The Manaos swiftly, sweetly reversed their seating in the canoe, dug at the water with their paddles. Falcon’s smaller, lighter craft could outpace the heavily laden war canoes, but there was headway to be lost; and as he came about and seized his own paddle to lend his speed to the craft, the pursuers bent to their blades. The chase was on. A dull pop, little louder than a musket, and a plume of water flew up some paddle-lengths to the left of the canoe. Another, and Falcon saw the ball pass with fluttering howl and bounce three times from the water before vanishing.
“Paddle for your lives!” Falcon shouted. He slipped the glass out of his pocket. Six swivel guns bow-mounted in heavy, thirty-man war canoes. As he glassed the soldiery — a dozen colonial infantry in each of the lead boats, dress coats patched and mold-stained after weeks on the river-the swivel gun spoke again. The ball bounced from the river in a splash of spray that soaked Falcon and cleared the canoe between ]uripari and a Manao deserter called Ucalayf. A narrow target and the flat trajectory over which the Portuguese were firing had served thus far, but soon the gunners would load shot rather than ball and make murder of them.
“Caixa! The muskets.”
She was already rodding the first of the two pieces that Falcon had kept sacrosanct from Zemba’s requisitioners. A woman of skills is a pearl beyond price. Falcon drew on the red-and-gold division flag in the stern of the center war canoe. Before it sat an officer in dress uniform, his tricorn hat edged with feathers, grimly gripping the sides of the canoe. Falcon recognized Capitan de Araujo of the Barro do São José do Rio Negro. A simple shot, but Falcon lets his sight slide forward to the buff-coated gunner bent over his piece in the bow.
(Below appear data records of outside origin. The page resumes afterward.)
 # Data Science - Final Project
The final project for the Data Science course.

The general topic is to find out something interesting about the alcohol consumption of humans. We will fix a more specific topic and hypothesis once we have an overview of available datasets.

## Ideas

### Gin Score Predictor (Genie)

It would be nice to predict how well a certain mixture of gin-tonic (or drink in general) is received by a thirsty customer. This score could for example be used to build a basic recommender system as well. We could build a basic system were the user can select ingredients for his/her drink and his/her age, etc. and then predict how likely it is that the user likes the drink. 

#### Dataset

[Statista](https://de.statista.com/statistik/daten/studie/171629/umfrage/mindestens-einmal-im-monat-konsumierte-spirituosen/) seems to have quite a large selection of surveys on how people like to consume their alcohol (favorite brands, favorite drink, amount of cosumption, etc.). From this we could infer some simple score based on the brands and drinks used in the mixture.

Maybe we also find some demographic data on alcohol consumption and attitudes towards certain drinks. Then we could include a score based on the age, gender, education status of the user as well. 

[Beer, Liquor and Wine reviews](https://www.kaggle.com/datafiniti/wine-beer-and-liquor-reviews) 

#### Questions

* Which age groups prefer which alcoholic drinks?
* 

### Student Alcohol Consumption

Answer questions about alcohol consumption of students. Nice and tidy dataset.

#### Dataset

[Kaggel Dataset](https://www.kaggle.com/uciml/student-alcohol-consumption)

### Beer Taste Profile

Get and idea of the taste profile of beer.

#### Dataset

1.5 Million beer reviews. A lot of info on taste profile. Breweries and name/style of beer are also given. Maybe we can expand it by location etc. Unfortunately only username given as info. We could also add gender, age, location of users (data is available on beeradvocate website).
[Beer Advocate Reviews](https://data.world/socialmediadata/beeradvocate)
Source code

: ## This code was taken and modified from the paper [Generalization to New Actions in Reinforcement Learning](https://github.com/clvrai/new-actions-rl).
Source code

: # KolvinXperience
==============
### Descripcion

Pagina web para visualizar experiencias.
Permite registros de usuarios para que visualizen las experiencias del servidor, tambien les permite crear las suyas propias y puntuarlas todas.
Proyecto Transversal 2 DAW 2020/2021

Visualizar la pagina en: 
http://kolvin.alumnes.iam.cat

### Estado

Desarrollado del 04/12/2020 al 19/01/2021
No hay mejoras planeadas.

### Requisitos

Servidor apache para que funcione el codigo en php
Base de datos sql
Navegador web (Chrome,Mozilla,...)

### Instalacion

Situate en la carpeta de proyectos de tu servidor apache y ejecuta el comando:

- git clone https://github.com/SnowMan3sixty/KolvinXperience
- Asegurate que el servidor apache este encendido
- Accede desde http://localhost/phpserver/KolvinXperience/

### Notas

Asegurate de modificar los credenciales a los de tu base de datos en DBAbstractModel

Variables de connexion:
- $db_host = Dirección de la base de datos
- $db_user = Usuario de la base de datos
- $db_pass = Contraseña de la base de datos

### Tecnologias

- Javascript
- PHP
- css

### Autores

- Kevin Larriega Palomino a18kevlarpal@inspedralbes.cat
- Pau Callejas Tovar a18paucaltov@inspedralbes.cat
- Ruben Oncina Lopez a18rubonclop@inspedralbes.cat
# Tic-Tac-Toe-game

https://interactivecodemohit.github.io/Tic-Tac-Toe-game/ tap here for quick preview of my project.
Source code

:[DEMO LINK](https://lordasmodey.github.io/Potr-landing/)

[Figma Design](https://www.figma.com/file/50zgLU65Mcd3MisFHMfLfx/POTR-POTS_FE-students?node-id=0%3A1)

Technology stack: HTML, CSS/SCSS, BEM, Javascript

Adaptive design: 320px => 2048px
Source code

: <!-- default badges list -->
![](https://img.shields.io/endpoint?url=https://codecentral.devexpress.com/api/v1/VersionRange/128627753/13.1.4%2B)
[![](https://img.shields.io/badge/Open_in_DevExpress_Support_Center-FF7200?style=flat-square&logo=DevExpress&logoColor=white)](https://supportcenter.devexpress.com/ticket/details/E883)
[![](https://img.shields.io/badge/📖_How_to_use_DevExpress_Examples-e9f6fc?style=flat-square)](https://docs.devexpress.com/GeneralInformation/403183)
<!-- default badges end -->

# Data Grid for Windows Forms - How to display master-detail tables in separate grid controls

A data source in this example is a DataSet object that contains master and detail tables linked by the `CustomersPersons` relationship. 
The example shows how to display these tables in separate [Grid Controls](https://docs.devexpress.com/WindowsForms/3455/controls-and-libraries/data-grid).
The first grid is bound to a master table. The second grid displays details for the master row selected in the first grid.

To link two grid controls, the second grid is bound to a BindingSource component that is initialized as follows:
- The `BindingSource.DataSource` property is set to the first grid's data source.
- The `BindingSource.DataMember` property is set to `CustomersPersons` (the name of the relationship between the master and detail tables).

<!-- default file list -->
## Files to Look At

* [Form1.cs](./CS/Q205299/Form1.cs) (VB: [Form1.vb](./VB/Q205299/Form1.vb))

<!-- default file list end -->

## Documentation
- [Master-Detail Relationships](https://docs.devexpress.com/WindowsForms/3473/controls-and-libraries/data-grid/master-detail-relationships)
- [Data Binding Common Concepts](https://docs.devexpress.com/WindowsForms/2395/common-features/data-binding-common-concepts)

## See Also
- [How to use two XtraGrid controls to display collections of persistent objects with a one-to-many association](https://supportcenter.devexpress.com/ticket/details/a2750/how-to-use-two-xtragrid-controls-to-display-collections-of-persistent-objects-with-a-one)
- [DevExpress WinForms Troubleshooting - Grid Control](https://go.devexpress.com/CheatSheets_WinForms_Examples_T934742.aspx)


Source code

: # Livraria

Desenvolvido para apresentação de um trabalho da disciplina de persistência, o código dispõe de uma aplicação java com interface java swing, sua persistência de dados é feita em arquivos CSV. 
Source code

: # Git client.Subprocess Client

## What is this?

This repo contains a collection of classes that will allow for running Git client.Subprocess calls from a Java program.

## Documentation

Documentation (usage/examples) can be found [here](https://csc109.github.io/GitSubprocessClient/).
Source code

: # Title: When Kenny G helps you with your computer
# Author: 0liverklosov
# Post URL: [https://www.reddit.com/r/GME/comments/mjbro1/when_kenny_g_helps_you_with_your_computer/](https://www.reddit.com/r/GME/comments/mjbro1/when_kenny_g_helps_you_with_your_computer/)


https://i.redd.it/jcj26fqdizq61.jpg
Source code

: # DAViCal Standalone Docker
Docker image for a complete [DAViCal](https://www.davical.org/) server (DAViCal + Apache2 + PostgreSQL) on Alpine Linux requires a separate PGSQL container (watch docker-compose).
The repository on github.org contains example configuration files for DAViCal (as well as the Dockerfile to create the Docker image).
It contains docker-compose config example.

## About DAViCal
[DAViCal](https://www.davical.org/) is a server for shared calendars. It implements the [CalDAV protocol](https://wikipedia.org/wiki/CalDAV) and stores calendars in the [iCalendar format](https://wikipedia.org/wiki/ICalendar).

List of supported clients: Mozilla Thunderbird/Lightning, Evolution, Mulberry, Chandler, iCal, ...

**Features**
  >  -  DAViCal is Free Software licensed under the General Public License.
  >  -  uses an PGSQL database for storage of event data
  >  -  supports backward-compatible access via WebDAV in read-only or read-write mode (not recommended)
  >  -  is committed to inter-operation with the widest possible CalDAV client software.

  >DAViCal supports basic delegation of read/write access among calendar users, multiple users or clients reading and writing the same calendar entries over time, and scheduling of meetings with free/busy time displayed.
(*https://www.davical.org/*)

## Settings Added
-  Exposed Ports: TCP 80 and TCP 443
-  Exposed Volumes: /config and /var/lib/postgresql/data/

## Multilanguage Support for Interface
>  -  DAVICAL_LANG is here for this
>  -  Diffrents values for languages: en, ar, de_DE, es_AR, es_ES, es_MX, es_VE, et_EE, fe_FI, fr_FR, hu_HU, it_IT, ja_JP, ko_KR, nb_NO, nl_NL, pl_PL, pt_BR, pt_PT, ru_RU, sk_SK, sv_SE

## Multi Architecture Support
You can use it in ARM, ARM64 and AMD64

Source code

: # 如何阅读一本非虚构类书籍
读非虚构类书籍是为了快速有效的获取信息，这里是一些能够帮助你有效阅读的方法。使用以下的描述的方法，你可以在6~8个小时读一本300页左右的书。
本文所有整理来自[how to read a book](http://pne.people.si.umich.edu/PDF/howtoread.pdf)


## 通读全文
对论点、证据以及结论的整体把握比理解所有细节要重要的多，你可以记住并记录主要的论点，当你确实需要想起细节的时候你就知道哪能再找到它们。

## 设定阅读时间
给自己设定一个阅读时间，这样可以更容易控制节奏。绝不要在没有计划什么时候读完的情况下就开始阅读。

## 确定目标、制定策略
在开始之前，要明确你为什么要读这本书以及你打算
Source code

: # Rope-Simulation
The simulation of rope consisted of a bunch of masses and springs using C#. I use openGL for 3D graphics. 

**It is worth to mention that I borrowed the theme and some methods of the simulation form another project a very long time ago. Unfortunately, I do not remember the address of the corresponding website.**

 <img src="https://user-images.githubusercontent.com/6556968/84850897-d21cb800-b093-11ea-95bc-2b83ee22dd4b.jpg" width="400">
“Steady, hold her steady!” It was a delicate calculus; the cease-paddling made the shot surer but necessarily brought them into the range to the musskets of the colonial infantry. At his earliest clear shot Falcon discharged in a crack and cloud of smoke. Zemba’s cartridges answered truly. The gunner jerked and went down into the floor of the war canoe, shot clean through the crown of the head. A roaring jeer went up from the pursuers; the body was rolled without let or ceremony into the river. Full five swivel guns replied, their shots falling all around the canoe, some so close water slopped into the dugout. The paddlers bent to their task; dark river water peeled away from the bow. Caixa handed Falcon the second musket and reloaded the discharged piece. The musketeers in the indio canoes were risking longer shots now, at extreme range and wildly inaccurate but sufficient to keep Falcon off his aim. And it was as he had feared: rounds of canister shot were being handed down the length of the gunboats.